Occupe-toi du bébé, de Denis Kelly, mise en scène olivier Werner
Donna McAukiffe a-t-elle tué successivement ses deux bébés ? Dix-huit mois de prison, dure, puis relaxe au bénéfice du doute ou de l’irresponsabilité : elle-même ne sait plus, bloquée devant le trou noir, ou le blanc, de la mémoire traumatique. Nous non plus, nous ne le saurons pas. Mais les autres personnages, sa mère, son mari, le psychologue, chacun a son intime conviction. Nous assistons donc en direct à l’enquête télévisée menée par « Dennis Kelly », être de fiction auquel l’auteur donne son propre nom, de surcroît joué par le metteur en scène Olivier Werner. On saisit déjà les emboîtements du spectacle.Nous suivrons donc le trajet des deux femmes, la fille dans son innocence aveugle, évoluant vers une douce fatalité (qu’on laisse à deviner), la mère, femme politique locale, d’abord anéantie et ostracisée pour avoir touché, par sa fille, à l’innommable, puis reprenant du « poil de la bête », « battante », courageuse, jusqu’à se renier totalement et en toute bonne foi. Car la perversité de cette écriture tient en grande partie au fait que tous les personnages, toutes les paroles sont de bonne foi. Le psychologue croit dur comme fer au syndrome de Leeman-Ketley qu’il a inventé, comme on « invente » un trésor ; sa femme utilise de bonne foi les doutes de la communauté scientifique pour faire exploser ses frustrations conjugales, à moins que ce ne soit l’inverse.

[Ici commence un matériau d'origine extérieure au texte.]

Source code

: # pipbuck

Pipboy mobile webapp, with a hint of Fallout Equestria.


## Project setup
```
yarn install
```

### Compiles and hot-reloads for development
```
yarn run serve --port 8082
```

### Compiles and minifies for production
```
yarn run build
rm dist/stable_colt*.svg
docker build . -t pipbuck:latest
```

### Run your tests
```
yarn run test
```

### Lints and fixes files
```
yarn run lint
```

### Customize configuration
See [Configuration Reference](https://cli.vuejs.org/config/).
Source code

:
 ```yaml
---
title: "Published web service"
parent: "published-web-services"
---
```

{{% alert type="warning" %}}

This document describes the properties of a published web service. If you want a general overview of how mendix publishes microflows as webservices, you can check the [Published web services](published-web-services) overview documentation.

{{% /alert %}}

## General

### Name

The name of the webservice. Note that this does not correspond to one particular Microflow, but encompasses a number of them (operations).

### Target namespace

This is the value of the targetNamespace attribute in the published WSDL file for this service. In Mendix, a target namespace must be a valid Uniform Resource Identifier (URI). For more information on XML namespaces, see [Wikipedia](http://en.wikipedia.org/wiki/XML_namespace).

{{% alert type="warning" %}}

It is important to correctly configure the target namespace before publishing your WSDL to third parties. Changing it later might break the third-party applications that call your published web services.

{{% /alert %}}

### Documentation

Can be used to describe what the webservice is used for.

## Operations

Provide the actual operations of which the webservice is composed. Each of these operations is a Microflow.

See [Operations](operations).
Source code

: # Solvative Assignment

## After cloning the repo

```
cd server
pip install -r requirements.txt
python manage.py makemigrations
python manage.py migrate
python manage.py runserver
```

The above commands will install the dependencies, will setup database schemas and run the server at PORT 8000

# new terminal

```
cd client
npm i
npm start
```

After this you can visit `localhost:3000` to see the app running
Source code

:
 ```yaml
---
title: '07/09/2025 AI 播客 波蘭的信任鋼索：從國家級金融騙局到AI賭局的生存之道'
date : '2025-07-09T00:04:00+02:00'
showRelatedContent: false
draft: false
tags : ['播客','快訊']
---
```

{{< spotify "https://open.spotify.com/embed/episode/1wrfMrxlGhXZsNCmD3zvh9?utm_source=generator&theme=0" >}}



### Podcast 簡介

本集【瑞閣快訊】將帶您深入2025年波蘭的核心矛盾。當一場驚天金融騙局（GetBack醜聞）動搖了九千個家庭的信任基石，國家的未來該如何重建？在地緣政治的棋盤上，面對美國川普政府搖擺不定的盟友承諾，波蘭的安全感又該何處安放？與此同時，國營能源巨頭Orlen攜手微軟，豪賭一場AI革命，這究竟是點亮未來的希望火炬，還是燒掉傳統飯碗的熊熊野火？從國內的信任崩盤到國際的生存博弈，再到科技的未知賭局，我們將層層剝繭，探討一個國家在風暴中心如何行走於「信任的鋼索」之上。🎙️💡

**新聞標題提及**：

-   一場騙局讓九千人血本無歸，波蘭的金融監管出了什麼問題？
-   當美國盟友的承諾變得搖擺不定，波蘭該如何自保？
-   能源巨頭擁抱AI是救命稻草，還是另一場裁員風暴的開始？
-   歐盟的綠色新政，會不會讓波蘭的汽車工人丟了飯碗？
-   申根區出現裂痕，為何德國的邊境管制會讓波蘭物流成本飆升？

Tout le spectacle, à tous les niveaux, fiction, video, mise en scène, est une formidable machine à explorer la manipulation. L’auteur a voulu retourner la mode des spectacles « verbatim » qui trouvent leur légitimité dans la garantie que « ce qui suit a été retranscrit mot pour mot… ». Ici, à l’inverse, à commencer par le fait-divers, compilation de diverses affaires récentes en Grande-Bretagne, nous avons l’assurance que « tout est faux ». Mais avec une direction d’acteurs extraordinaire. Dans toute cette machine à illusion, ils apportent un incroyable et fascinant poids de vérité. Aurélie Edeline (Donna) et Olivia Willaumez (Lynn, sa mère), ont une présence saisissante, comme Marie Lounici (l’épouse du psychologue), qui entre en jeu plus tard ; les trois hommes ne sont pas en reste : Jean-Pierre Becker, l’ami Jim, Vincent Garanger, le psychologue, Anthony Poupard, le mari. Tous font un incroyable travail de crédibilité, et c’est précisément l’enjeu et l’objet de la pièce. Même si cela va parfois jusqu’à l’ennui, dans l’insignifiance des propos à tel ou tel moment de l’ »enquête » ; il arrive qu’on regarde sa montre, comme on le ferait au cours d’un vrai - mais on n’ose plus employer ce mot qu’avec précaution – procès.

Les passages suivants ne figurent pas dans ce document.